Given the personalities involved, it seems likely that Catherine Doyle sprinkled the holy water on the bed-sheets as instructed. Both the angle of the holy water as it fell from the bottle and the arc of Catherine Doyle’s eyebrows as she poured it have been lost to history. Did she do it with great ceremony, like a woman from the Bible pouring water from a jar? Was there instead a rueful roll of the eyes, an ironic dance routine? Can a more erotic encounter be discounted? Elbows propped on strong shoulders, legs curved around a supple frame, a conspiratorial glance between the two. Fingers dipped into a bottle, tracing the contours of a body, travelling across thighs, honing in on the source, the pump of future Popes …
This history refrains from comment. It is enough to report that when Granny Doyle emptied her daughter-in-law’s handbag nine months later and donated all of Catherine Doyle’s things to the St Vincent de Paul, no bottle of holy water was found inside, empty or otherwise.
3
Folding Chairs (1979)
She could almost walk to Galway, Granny Doyle felt, still buzzing from seeing the Pope that morning. Even Dunluce Crescent felt fresh as she turned the corner, as if the glow from Phoenix Park was contagious, no part of Dublin untouched. The quiet cul-de-sac tingled with life, its unassuming brick houses suddenly resplendent in this papal-endorsed sunlight. Her house was the finest, Granny Doyle knew that: 7 Dunluce Crescent had a grand garden and a large porch extension that gleamed in the sharp sun. Granny Doyle felt a surge of pride for her son, for this was Danny’s greatest achievement. He could build things, had built the finest porch in Killester; who cared if that upstart Mrs Donnelly had added a water feature to her rockery?

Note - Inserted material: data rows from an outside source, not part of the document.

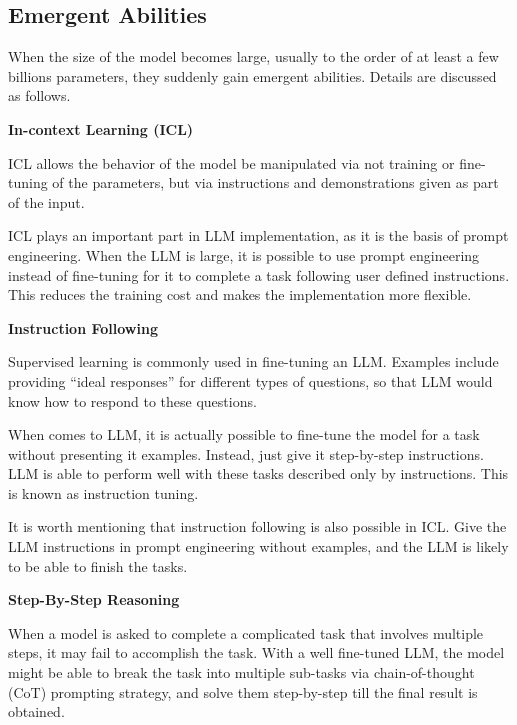 \subsection{Emergent Abilities}

When the size of the model becomes large, usually to the order of at least a few billions parameters, they suddenly gain emergent abilities. Details are discussed as follows.

\vspace{0.1in}
\noindent \textbf{In-context Learning (ICL)}
\vspace{0.1in}

ICL allows the behavior of the model be manipulated via not training or fine-tuning of the parameters, but via instructions and demonstrations given as part of the input.

ICL plays an important part in LLM implementation, as it is the basis of prompt engineering. When the LLM is large, it is possible to use prompt engineering instead of fine-tuning for it to complete a task following user defined instructions. This reduces the training cost and makes the implementation more flexible.

\vspace{0.1in}
\noindent \textbf{Instruction Following}
\vspace{0.1in}

Supervised learning is commonly used in fine-tuning an LLM. Examples include providing ``ideal responses'' for different types of questions, so that LLM would know how to respond to these questions.

When comes to LLM, it is actually possible to fine-tune the model for a task without presenting it examples. Instead, just give it step-by-step instructions. LLM is able to perform well with these tasks described only by instructions. This is known as instruction tuning.

It is worth mentioning that instruction following is also possible in ICL. Give the LLM instructions in prompt engineering without examples, and the LLM is likely to be able to finish the tasks.

\vspace{0.1in}
\noindent \textbf{Step-By-Step Reasoning}
\vspace{0.1in}

When a model is asked to complete a complicated task that involves multiple steps, it may fail to accomplish the task. With a well fine-tuned LLM, the model might be able to break the task into multiple sub-tasks via chain-of-thought (CoT) prompting strategy, and solve them step-by-step till the final result is obtained.

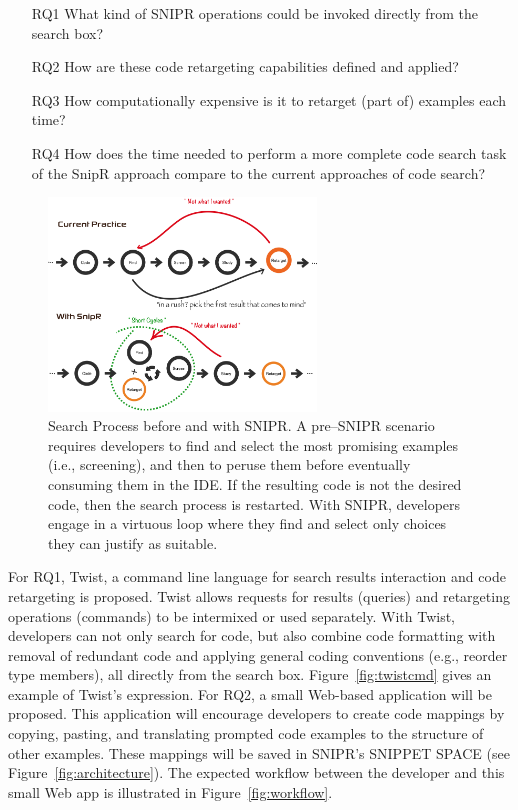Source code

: \documentclass[conference]{IEEEtran}
\begin{document}
\begin{itemize}  
\item[RQ1] What kind of \uppercase{SnipR} operations could be invoked directly from the search box?
\item[RQ2] How are these code retargeting capabilities defined and applied?
\item[RQ3] How computationally expensive is it to retarget (part of) examples each time?
\item[RQ4] How does the time needed to perform a more complete code search task of the SnipR approach compare to the current approaches of code search? 
\end{itemize}

\begin{figure}[!t]
    \centering
    \includegraphics[width=2.8in]{images/halfsearchprocess}
    \caption{Search Process before and with \uppercase{SnipR}. A pre--\uppercase{SnipR} scenario requires developers to find and select the most promising examples (i.e., screening), and then to peruse them before eventually consuming them in the IDE. If the resulting code is not the desired code, then the search process is restarted. With \uppercase{SnipR}, developers engage in a virtuous loop where they find and select only choices they can justify as suitable.}
    \label{fig:retargeting}
\end{figure}
For RQ1, Twist, a command line language for search results interaction and code retargeting is proposed. Twist allows requests for results (queries) and retargeting operations (commands) to be intermixed or used separately. With Twist, developers can not only search for code, but also combine code formatting with removal of redundant code and applying general coding conventions (e.g., reorder type members), all directly from the search box. Figure~\ref{fig:twistcmd} gives an example of Twist's expression. For RQ2, a small Web-based application will be proposed. This application will encourage developers to create code mappings by copying, pasting, and translating prompted code examples to the structure of other examples. These mappings will be saved in SNIPR's SNIPPET SPACE (see Figure~\ref{fig:architecture}). The expected workflow between the developer and this small Web app is illustrated in Figure~\ref{fig:workflow}. 
\end{document}
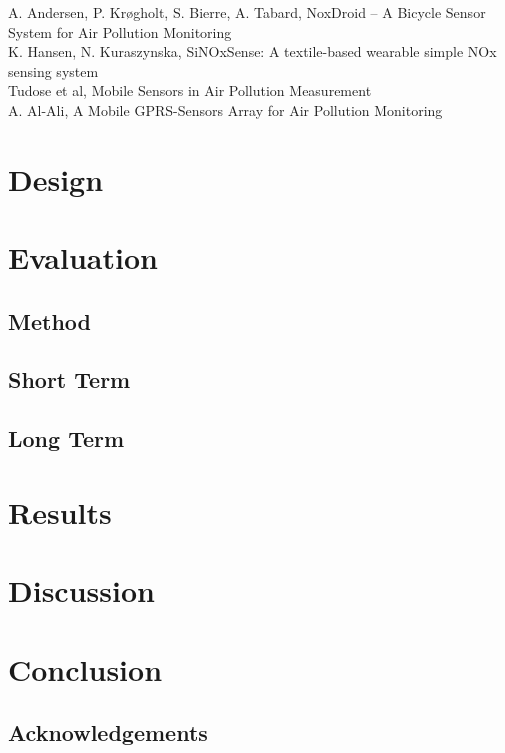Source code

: \documentclass{ituthesis}
\begin{document}
\cite{andersen2012noxdroid} A. Andersen, P. Krøgholt, S. Bierre, A. Tabard, NoxDroid – A Bicycle Sensor System for Air Pollution Monitoring\\

\cite{hansen2010sinox} \cite{hansen2012sinoxsense} K. Hansen, N. Kuraszynska, SiNOxSense: A textile-based wearable simple NOx sensing system\\

\cite{tudose2011mobile} Tudose et al, Mobile Sensors in Air Pollution Measurement\\

\cite{al2010mobile} A. Al-Ali, A Mobile GPRS-Sensors Array for Air Pollution Monitoring\\

\chapter{Design}
\label{ch:design}

\chapter{Evaluation}
\label{ch:evaluation}

	\section{Method}
	\label{sec:evaluation_method}

	\section{Short Term}
	\label{sec:evaluation_short}

	\section{Long Term}
	\label{sec:evaluation_long}

\chapter{Results}
\label{ch:results}

\chapter{Discussion}
\label{ch:discussion}

\chapter{Conclusion}
\label{ch:conclusion}

	\section{Acknowledgements}
	\label{sec:acknowledgements}

\clearpage


\end{document}
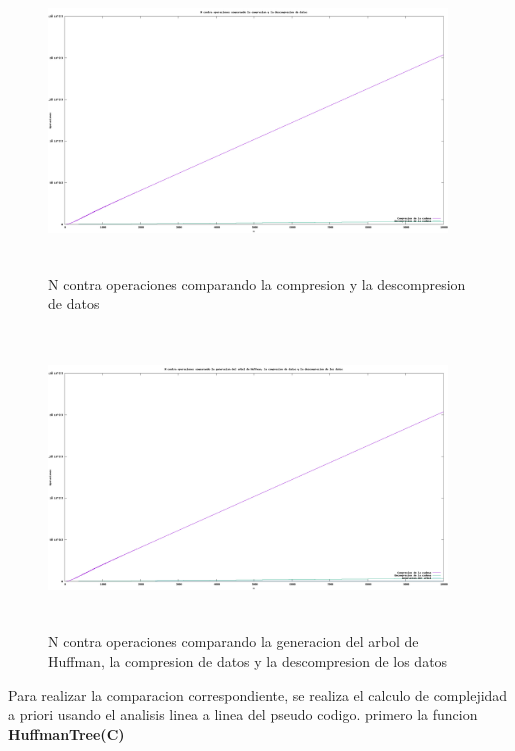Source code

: \documentclass[spanish]{article}
\begin{document}
	\begin{figure}[H]
		\centering
		\includegraphics[width=400px,height=300px]{grafica9}
		\caption{N contra operaciones comparando la compresion y la descompresion de datos}
	\end{figure}
	\begin{figure}[H]
		\centering
		\includegraphics[width=400px,height=300px]{grafica10}
		\caption{N contra operaciones comparando la generacion del arbol de Huffman, la compresion de datos y la descompresion de los datos}
	\end{figure}
	Para realizar la comparacion correspondiente, se realiza el calculo de complejidad a priori usando el analisis linea a linea del pseudo codigo.
	primero la funcion \textbf{HuffmanTree(C)}
\end{document}
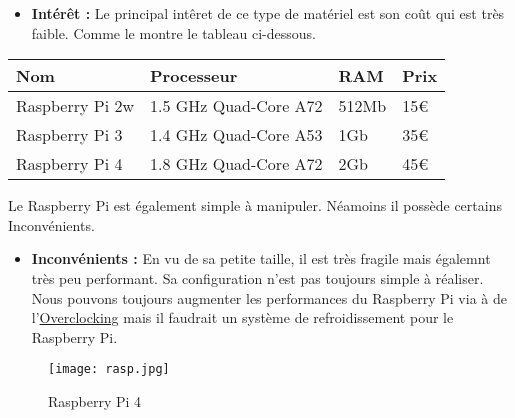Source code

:         \vspace{0.2cm}

        \begin{flushleft}
            \begin{itemize}
                \item \textbf{Intérêt :}
                Le principal intêret de ce type de matériel est son coût qui est très faible. Comme le montre le tableau ci-dessous.
            \end{itemize}                       

            \begin{center}
                \begin{tabular}{ |p{3cm}|p{3cm}|p{3cm}|p{3cm}|  }
                    \hline
                    Nom & Processeur & RAM & Prix\\
                    \hline
                    Raspberry Pi 2w & 1.5 GHz Quad-Core A72 & 512Mb & 15€\\
                    \hline
                    Raspberry Pi 3 & 1.4 GHz Quad-Core A53 & 1Gb & 35€\\
                    \hline
                    Raspberry Pi 4 & 1.8 GHz Quad-Core A72 & 2Gb & 45€\\
                    \hline
                \end{tabular}            
            \end{center}

            Le Raspberry Pi est également simple à manipuler. Néamoins il possède certains Inconvénients.

            \begin{center}
                \begin{itemize}
                    \item \textbf{Inconvénients :}
                    En vu de sa petite taille, il est très fragile mais égalemnt très peu performant.
                    Sa configuration n'est pas toujours simple à réaliser.
                    Nous pouvons toujours augmenter les performances du Raspberry Pi via à de l'\underline{Overclocking} mais il faudrait un système de refroidissement pour le Raspberry Pi.
                \end{itemize}
            \end{center}



        \end{flushleft}     
            
        \begin{figure}[ht]
            \centering
            \texttt{[image: rasp.jpg]}
            \caption{Raspberry Pi 4}
        \end{figure}
        
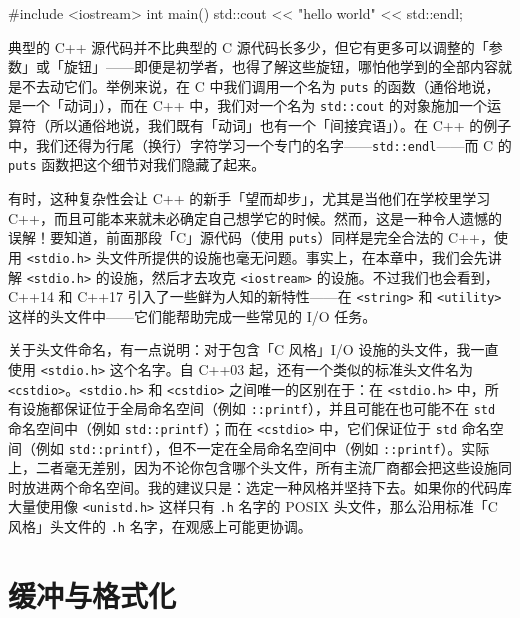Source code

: \begin{codebox}[cpp]
    #include <iostream>
    int main()
    {
      std::cout << "hello world" << std::endl;
    }
\end{codebox}

典型的 C++ 源代码并不比典型的 C 源代码长多少，但它有更多可以调整的「参数」或「旋钮」——即便是初学者，也得了解这些旋钮，哪怕他学到的全部内容就是不去动它们。举例来说，在 C 中我们调用一个名为 \texttt{puts} 的函数（通俗地说，是一个「动词」），而在 C++ 中，我们对一个名为 \texttt{std::\allowbreak{}cout} 的对象施加一个运算符（所以通俗地说，我们既有「动词」也有一个「间接宾语」）。在 C++ 的例子中，我们还得为行尾（换行）字符学习一个专门的名字——\texttt{std::\allowbreak{}endl}——而 C 的 \texttt{puts} 函数把这个细节对我们隐藏了起来。

有时，这种复杂性会让 C++ 的新手「望而却步」，尤其是当他们在学校里学习 C++，而且可能本来就未必确定自己想学它的时候。然而，这是一种令人遗憾的误解！要知道，前面那段「C」源代码（使用 \texttt{puts}）同样是完全合法的 C++，使用 \texttt{<stdio.\allowbreak{}h>\allowbreak{}} 头文件所提供的设施也毫无问题。事实上，在本章中，我们会先讲解 \texttt{<stdio.\allowbreak{}h>\allowbreak{}} 的设施，然后才去攻克 \texttt{<iostream>\allowbreak{}} 的设施。不过我们也会看到，C++14 和 C++17 引入了一些鲜为人知的新特性——在 \texttt{<string>\allowbreak{}} 和 \texttt{<utility>\allowbreak{}} 这样的头文件中——它们能帮助完成一些常见的 I/O 任务。

关于头文件命名，有一点说明：对于包含「C 风格」I/O 设施的头文件，我一直使用 \texttt{<stdio.\allowbreak{}h>\allowbreak{}} 这个名字。自 C++03 起，还有一个类似的标准头文件名为 \texttt{<cstdio>\allowbreak{}}。\texttt{<stdio.\allowbreak{}h>\allowbreak{}} 和 \texttt{<cstdio>\allowbreak{}} 之间唯一的区别在于：在 \texttt{<stdio.\allowbreak{}h>\allowbreak{}} 中，所有设施都保证位于全局命名空间（例如 \texttt{::\allowbreak{}printf}），并且可能在也可能不在 \texttt{std} 命名空间中（例如 \texttt{std::\allowbreak{}printf}）；而在 \texttt{<cstdio>\allowbreak{}} 中，它们保证位于 \texttt{std} 命名空间（例如 \texttt{std::\allowbreak{}printf}），但不一定在全局命名空间中（例如 \texttt{::\allowbreak{}printf}）。实际上，二者毫无差别，因为不论你包含哪个头文件，所有主流厂商都会把这些设施同时放进两个命名空间。我的建议只是：选定一种风格并坚持下去。如果你的代码库大量使用像 \texttt{<unistd.\allowbreak{}h>\allowbreak{}} 这样只有 \texttt{.h} 名字的 POSIX 头文件，那么沿用标准「C 风格」头文件的 \texttt{.h} 名字，在观感上可能更协调。

\section{缓冲与格式化}

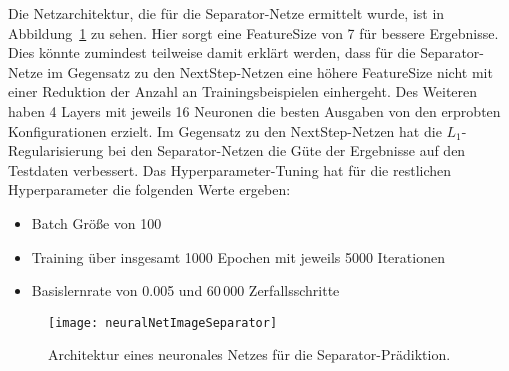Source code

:Die Netzarchitektur, die für die Separator-Netze  ermittelt wurde, ist in Abbildung~\ref{fig:netArchitectureSep} zu sehen.
Hier sorgt eine FeatureSize von 7 für bessere Ergebnisse.
Dies könnte zumindest teilweise damit erklärt werden, dass für die Separator-Netze im Gegensatz zu den NextStep-Netzen eine höhere FeatureSize nicht mit einer Reduktion der Anzahl an Trainingsbeispielen einhergeht.
Des Weiteren haben 4 Layers mit jeweils 16 Neuronen die besten Ausgaben von den erprobten Konfigurationen erzielt.
Im Gegensatz zu den NextStep-Netzen hat die \(L_1\)-Regularisierung bei den Separator-Netzen die Güte der Ergebnisse auf den Testdaten verbessert.  
Das Hyperparameter-Tuning hat für die restlichen Hyperparameter die folgenden Werte ergeben:
\begin{itemize}
    \item Batch Größe von 100
    \item Training über insgesamt 1000 Epochen mit jeweils 5000 Iterationen
    \item Basislernrate von 0.005 und 60\,000 Zerfallsschritte
\end{itemize}

% 

\begin{figure}[h]
    \centering
	\texttt{[image: neuralNetImageSeparator]}
	\caption{Architektur eines neuronales Netzes für die Separator-Prädiktion.}
	\label{fig:netArchitectureSep}
\end{figure}


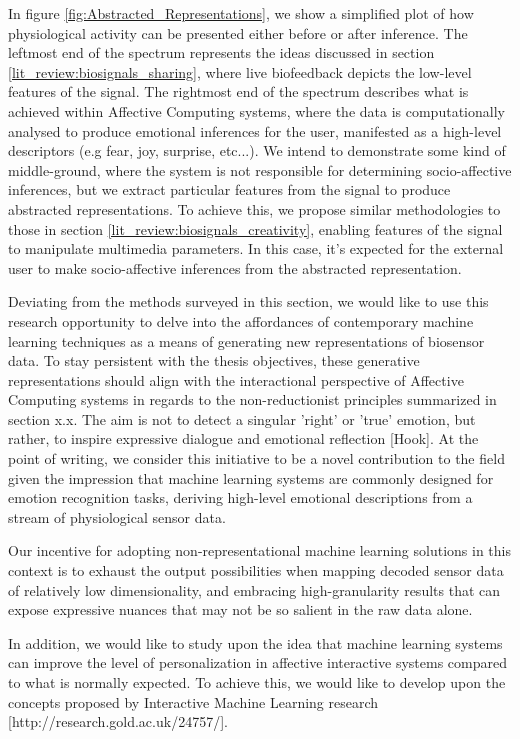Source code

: In figure \ref{fig:Abstracted_Representations}, we show a simplified plot of how physiological activity can be presented either before or after inference. The leftmost end of the spectrum represents the ideas discussed in section \ref{lit_review:biosignals_sharing}, where live biofeedback depicts the low-level features of the signal. The rightmost end of the spectrum describes what is achieved within Affective Computing systems, where the data is computationally analysed to produce emotional inferences for the user, manifested as a high-level descriptors (e.g fear, joy, surprise, etc...). We intend to demonstrate some kind of middle-ground, where the system is not responsible for determining socio-affective inferences, but we extract particular features from the signal to produce abstracted representations. To achieve this, we propose similar methodologies to those in section \ref{lit_review:biosignals_creativity}, enabling features of the signal to manipulate multimedia parameters. In this case, it's expected for the external user to make socio-affective inferences from the abstracted representation.

Deviating from the methods surveyed in this section, we would like to use this research opportunity to delve into the affordances of contemporary machine learning techniques as a means of generating new representations of biosensor data.  To stay persistent with the thesis objectives, these generative representations should align with the interactional perspective of Affective Computing systems in regards to the non-reductionist principles summarized in section x.x. The aim is not to detect a singular 'right' or 'true' emotion, but rather, to inspire expressive dialogue and emotional reflection [Hook]. At the point of writing, we consider this initiative to be a novel contribution to the field given the impression that machine learning systems are commonly designed for emotion recognition tasks, deriving high-level emotional descriptions from a stream of physiological sensor data.

Our incentive for adopting non-representational machine learning solutions in this context is to exhaust the output possibilities when mapping decoded sensor data of relatively low dimensionality, and embracing high-granularity results that can expose expressive nuances that may not be so salient in the raw data alone.

In addition, we would like to study upon the idea that machine learning systems can improve the level of personalization in affective interactive systems compared to what is normally expected. To achieve this, we would like to develop upon the concepts proposed by Interactive Machine Learning research [http://research.gold.ac.uk/24757/].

The only emotion Peg felt at seeing Dunluce Crescent was relief – which was misplaced, as her little legs had barely flopped onto one of the porch’s folding chairs before Granny Doyle was making grand plans to leave again. ‘We’ll have to beat the traffic,’ she called out from the kitchen, as if any other Dubliners would be mad enough to chase the Pope around the country. ‘He’ll be well on his way,’ Granny Doyle added, keen to share her radio updates with her friends gathered in the porch. Glass was the great friend of gossip and the porch served as the de facto community centre for the other old biddies on the street. They had all moved into the crescent within a few years of each other in the late Fifties and here they were, families raised and husbands buried, their lives moving in synch, morning Masses in Killester Church and the excitement of Saturday’s Late Late Show and Sunday roasts shared with disappointing children and glowing grandchildren and every event unpicked in Granny Doyle’s porch, which contained a folding chair for each of the auld ones on Dublin’s own Widows’ Way.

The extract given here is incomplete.